____ INPUT DATA

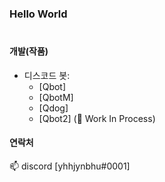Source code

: ### Hello World
#
         
    
#### 개발(작품)

- 디스코드 봇:
    - [Qbot]
    - [QbotM]
    - [Qdog]
    - [Qbot2] (🚧 Work In Process)
    
   
#### 연락처
📫 discord [yhhjynbhu#0001]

________

# BRIEF:
Beginning with the line that contains "- [Qbot2] (🚧 Work In Process)", set down every line through the end of the data without change.

# ANSWER TO THE EXERCISE:
    - [Qbot2] (🚧 Work In Process)
    
   
#### 연락처
📫 discord [yhhjynbhu#0001]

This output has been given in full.